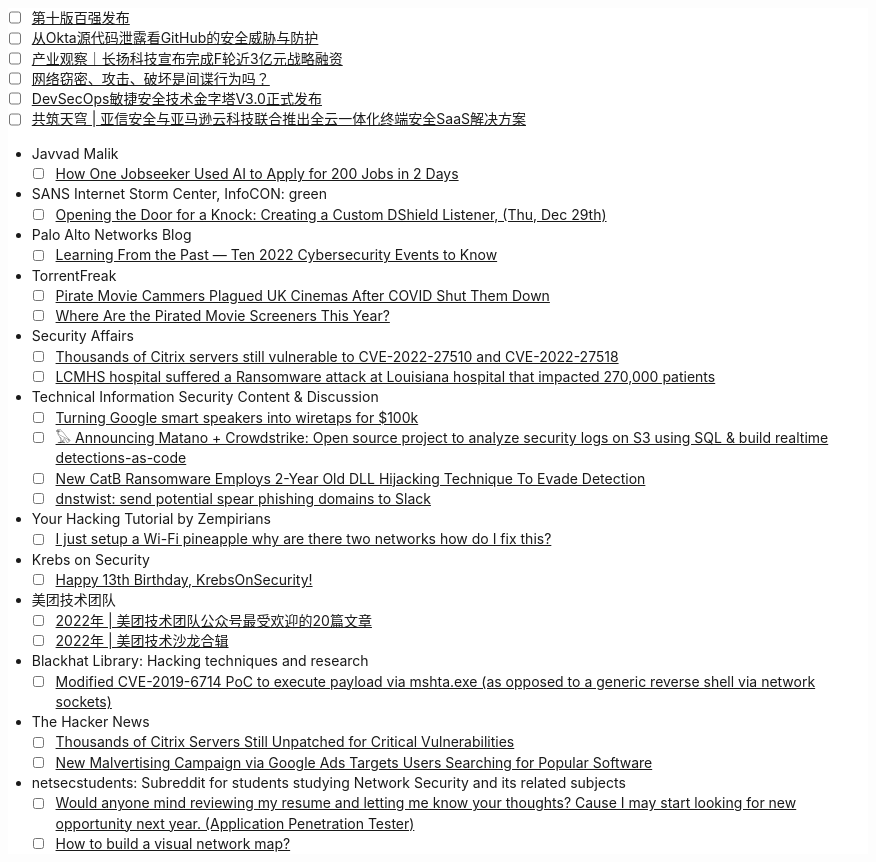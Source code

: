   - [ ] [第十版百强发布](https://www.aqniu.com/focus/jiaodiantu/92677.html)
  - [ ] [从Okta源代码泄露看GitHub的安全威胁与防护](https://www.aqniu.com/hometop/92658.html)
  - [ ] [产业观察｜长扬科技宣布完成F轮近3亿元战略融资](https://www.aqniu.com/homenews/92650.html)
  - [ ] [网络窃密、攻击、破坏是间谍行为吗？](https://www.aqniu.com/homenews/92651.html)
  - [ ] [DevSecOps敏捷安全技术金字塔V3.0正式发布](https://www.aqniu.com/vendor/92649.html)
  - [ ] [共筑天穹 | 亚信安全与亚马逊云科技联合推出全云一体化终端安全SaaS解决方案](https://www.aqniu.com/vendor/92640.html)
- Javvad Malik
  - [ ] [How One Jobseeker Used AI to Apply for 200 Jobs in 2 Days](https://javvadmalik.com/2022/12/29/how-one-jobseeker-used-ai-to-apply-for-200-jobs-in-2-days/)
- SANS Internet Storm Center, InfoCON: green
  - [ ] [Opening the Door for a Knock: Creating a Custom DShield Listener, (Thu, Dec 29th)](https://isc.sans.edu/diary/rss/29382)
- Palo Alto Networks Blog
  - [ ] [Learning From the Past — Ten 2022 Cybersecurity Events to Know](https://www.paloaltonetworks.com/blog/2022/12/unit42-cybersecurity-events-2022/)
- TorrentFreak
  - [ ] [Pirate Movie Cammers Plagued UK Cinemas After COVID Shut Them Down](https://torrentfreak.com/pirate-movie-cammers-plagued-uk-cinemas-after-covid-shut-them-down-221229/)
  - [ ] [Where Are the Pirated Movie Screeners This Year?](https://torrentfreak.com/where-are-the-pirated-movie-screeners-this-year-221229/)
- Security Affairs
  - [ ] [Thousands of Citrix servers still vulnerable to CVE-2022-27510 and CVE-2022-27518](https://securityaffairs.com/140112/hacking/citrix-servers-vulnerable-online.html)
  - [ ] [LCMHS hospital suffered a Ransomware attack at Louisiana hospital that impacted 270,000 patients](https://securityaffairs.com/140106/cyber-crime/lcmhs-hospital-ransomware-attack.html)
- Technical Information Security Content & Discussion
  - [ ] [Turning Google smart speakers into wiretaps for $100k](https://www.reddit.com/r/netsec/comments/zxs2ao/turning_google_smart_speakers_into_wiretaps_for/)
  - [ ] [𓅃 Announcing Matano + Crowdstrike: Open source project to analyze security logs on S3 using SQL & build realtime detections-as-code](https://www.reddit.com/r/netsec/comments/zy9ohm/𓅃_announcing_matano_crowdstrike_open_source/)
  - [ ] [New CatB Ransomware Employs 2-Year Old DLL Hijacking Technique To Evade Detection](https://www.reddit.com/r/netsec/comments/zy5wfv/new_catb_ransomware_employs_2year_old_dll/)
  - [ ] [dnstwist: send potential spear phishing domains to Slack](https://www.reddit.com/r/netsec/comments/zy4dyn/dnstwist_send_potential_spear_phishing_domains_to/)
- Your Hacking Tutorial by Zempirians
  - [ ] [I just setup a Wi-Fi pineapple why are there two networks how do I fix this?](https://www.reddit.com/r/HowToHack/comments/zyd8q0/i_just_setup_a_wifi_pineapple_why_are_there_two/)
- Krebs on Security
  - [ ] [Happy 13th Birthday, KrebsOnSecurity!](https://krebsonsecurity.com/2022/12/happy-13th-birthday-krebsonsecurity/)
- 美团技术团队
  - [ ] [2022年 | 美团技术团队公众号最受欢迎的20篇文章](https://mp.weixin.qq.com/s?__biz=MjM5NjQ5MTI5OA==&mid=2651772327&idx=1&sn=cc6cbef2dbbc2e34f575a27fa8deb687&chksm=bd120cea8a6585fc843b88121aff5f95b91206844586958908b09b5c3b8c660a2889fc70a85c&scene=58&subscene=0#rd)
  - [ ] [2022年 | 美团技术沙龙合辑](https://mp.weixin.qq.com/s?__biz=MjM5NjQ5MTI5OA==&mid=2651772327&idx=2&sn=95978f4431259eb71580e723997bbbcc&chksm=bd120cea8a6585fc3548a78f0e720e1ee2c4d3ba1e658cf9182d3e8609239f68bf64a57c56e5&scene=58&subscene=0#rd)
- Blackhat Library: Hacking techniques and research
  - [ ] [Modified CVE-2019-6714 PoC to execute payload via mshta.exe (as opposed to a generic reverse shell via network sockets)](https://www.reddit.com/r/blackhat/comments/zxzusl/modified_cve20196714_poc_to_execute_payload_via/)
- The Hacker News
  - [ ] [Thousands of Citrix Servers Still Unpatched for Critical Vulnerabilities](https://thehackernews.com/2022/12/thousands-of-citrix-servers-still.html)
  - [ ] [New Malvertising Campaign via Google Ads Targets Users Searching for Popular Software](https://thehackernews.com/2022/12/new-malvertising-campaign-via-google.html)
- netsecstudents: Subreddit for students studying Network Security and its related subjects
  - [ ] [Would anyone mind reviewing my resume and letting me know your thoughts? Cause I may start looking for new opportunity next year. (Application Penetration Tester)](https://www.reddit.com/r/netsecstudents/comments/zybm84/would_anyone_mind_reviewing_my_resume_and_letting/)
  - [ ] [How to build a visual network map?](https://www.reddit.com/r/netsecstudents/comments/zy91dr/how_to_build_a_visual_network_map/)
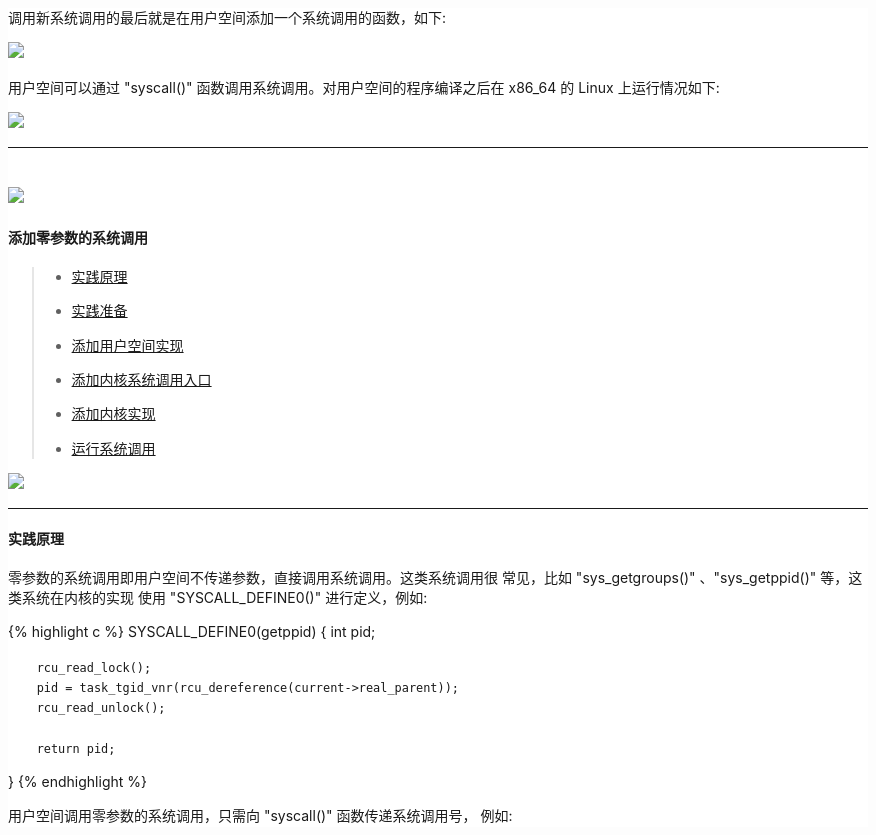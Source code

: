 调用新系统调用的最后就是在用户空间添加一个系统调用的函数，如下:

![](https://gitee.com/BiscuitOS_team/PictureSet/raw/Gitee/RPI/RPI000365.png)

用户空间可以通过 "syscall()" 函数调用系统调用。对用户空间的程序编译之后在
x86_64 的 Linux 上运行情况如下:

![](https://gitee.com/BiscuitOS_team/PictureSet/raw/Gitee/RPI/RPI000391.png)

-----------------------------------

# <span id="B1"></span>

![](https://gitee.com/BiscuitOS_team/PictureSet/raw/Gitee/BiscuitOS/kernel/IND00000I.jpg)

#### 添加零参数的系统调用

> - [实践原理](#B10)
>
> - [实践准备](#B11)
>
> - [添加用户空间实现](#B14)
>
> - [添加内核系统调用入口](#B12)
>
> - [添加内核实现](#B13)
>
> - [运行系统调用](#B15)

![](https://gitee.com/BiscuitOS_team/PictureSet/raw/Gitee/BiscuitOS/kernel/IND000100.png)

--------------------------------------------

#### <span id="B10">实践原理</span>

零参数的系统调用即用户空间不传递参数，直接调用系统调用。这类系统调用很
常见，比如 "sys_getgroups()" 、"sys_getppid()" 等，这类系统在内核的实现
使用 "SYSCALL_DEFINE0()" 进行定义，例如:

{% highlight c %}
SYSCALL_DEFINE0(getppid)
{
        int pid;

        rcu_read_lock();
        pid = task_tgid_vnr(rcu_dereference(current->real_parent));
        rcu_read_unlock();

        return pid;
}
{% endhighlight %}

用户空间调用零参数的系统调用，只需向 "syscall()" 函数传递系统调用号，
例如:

══════════════════════════════

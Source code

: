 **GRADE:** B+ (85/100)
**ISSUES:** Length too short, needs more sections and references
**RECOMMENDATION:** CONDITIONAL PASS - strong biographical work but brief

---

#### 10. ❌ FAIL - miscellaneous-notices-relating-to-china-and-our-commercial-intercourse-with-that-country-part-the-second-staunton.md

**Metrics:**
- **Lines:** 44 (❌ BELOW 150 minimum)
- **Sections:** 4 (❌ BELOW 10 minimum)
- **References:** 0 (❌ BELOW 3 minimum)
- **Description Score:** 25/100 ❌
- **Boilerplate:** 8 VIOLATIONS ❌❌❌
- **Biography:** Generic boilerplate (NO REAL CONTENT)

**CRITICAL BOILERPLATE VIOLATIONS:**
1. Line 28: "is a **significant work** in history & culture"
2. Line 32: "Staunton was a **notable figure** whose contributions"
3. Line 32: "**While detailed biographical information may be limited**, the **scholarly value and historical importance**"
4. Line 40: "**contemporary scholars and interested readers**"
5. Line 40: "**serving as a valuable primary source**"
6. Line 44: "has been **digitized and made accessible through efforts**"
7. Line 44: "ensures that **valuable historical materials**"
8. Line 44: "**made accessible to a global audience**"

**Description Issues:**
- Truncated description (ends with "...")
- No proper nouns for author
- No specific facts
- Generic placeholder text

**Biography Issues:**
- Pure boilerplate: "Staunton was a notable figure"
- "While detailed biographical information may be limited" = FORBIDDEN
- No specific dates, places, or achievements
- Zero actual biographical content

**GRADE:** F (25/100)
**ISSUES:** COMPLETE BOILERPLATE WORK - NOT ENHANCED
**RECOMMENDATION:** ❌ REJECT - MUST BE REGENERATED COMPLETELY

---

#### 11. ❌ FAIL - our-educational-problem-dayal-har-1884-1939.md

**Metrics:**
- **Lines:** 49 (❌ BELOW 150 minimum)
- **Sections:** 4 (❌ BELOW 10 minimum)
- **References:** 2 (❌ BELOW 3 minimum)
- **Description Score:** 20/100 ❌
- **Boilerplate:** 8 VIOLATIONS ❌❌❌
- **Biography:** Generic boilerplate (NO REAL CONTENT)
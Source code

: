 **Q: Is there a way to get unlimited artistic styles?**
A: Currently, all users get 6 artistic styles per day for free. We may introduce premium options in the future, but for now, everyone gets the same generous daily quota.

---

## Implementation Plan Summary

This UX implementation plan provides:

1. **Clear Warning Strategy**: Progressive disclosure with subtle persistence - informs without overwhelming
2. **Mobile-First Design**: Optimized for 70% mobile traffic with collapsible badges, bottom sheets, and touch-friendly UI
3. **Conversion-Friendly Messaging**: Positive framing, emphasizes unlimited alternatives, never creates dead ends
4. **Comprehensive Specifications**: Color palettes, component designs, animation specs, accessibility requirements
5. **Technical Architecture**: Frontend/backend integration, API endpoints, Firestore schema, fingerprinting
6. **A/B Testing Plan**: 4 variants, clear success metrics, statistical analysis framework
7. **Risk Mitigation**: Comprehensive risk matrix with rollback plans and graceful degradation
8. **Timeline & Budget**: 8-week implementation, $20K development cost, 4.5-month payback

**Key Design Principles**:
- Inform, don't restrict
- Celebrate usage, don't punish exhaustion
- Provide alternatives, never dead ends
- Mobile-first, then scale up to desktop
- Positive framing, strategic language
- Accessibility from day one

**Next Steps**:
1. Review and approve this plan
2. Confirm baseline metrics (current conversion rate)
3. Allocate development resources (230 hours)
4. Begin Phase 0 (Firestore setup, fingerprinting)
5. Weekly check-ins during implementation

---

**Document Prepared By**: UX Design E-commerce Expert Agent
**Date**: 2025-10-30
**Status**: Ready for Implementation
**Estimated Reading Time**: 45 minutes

══════════════════════════════

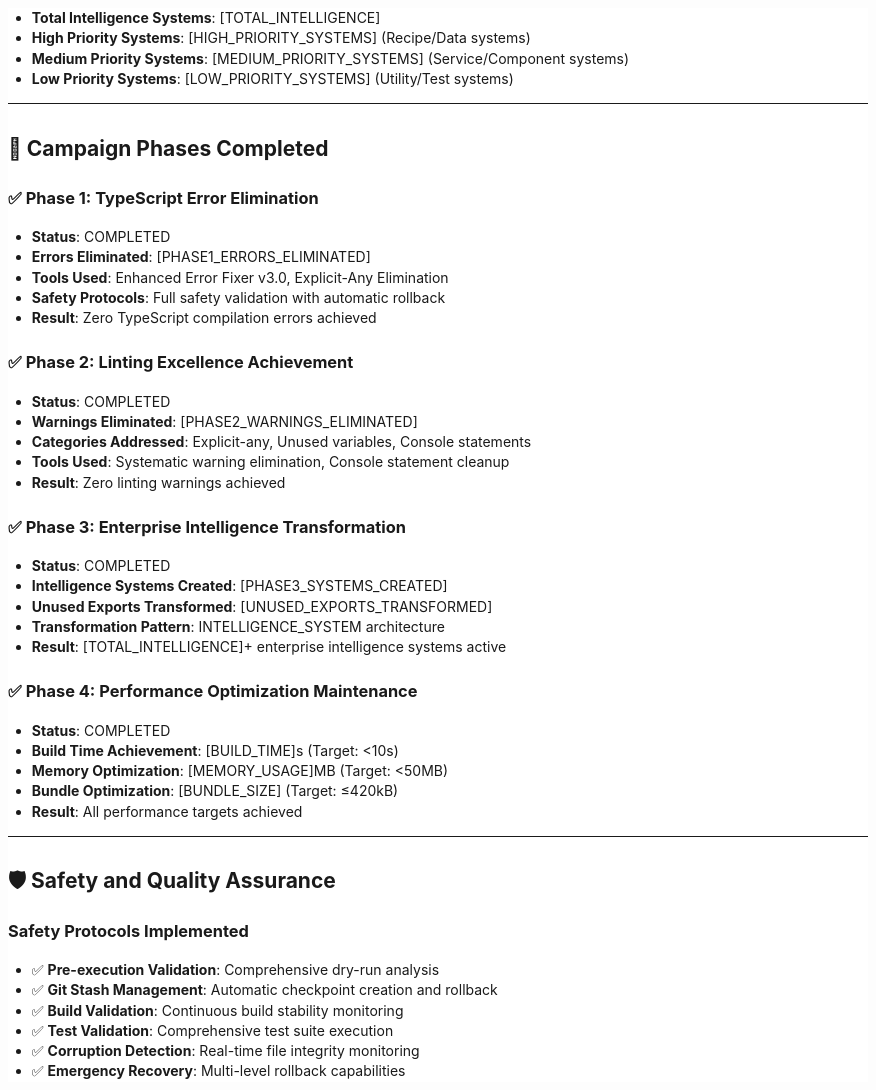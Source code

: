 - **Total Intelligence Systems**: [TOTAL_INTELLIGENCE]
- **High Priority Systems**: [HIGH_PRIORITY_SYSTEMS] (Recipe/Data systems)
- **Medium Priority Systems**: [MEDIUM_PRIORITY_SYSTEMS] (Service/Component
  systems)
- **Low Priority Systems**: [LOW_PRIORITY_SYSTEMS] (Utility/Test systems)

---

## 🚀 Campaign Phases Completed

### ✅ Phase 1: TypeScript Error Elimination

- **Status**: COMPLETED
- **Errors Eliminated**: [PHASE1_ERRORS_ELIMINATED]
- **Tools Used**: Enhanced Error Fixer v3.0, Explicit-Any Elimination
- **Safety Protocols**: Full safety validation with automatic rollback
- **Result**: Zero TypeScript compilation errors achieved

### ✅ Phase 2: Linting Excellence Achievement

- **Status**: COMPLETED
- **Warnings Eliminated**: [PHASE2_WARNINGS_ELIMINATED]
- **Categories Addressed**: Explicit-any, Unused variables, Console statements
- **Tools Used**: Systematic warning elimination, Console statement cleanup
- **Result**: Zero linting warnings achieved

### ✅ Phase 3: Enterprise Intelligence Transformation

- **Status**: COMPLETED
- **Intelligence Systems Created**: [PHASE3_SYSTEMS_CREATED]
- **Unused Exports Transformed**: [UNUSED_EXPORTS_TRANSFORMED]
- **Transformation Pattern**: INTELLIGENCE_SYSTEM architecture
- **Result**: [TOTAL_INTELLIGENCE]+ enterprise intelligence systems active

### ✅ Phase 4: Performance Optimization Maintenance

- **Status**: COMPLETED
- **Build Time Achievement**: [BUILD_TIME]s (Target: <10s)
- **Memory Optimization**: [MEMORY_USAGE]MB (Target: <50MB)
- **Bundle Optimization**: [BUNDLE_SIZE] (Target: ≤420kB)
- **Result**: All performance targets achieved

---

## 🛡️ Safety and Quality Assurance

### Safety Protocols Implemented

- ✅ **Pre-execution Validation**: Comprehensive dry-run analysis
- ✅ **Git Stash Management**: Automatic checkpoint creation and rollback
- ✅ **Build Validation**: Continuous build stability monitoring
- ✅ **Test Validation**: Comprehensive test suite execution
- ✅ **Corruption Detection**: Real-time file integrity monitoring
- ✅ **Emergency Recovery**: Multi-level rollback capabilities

══════════════════════════════

_Task statement_
From the listing above, output exactly the run of lines that starts with the line containing "- [ ] [Where" and ends with the line containing "- [ ] [Turning".

_Response to the task_
  - [ ] [Where Are the Pirated Movie Screeners This Year?](https://torrentfreak.com/where-are-the-pirated-movie-screeners-this-year-221229/)
- Security Affairs
  - [ ] [Thousands of Citrix servers still vulnerable to CVE-2022-27510 and CVE-2022-27518](https://securityaffairs.com/140112/hacking/citrix-servers-vulnerable-online.html)
  - [ ] [LCMHS hospital suffered a Ransomware attack at Louisiana hospital that impacted 270,000 patients](https://securityaffairs.com/140106/cyber-crime/lcmhs-hospital-ransomware-attack.html)
- Technical Information Security Content & Discussion
  - [ ] [Turning Google smart speakers into wiretaps for $100k](https://www.reddit.com/r/netsec/comments/zxs2ao/turning_google_smart_speakers_into_wiretaps_for/)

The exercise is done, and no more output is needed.